[About this exercise]: Except for the images, repeat the entries below word for word.

Stored items from a collection
───
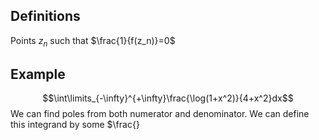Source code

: ## Definitions

Points $z_n$ such that $\frac{1}{f(z_n)}=0$
## Example

$$\int\limits_{-\infty}^{+\infty}\frac{\log(1+x^2)}{4+x^2}dx$$
We can find poles from both numerator and denominator. We can define this integrand by some $\frac{}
───
[Response to the exercise]:
Source code

: ## Definitions

Points $z_n$ such that $\frac{1}{f(z_n)}=0$
## Example

$$\int\limits_{-\infty}^{+\infty}\frac{\log(1+x^2)}{4+x^2}dx$$
We can find poles from both numerator and denominator. We can define this integrand by some $\frac{}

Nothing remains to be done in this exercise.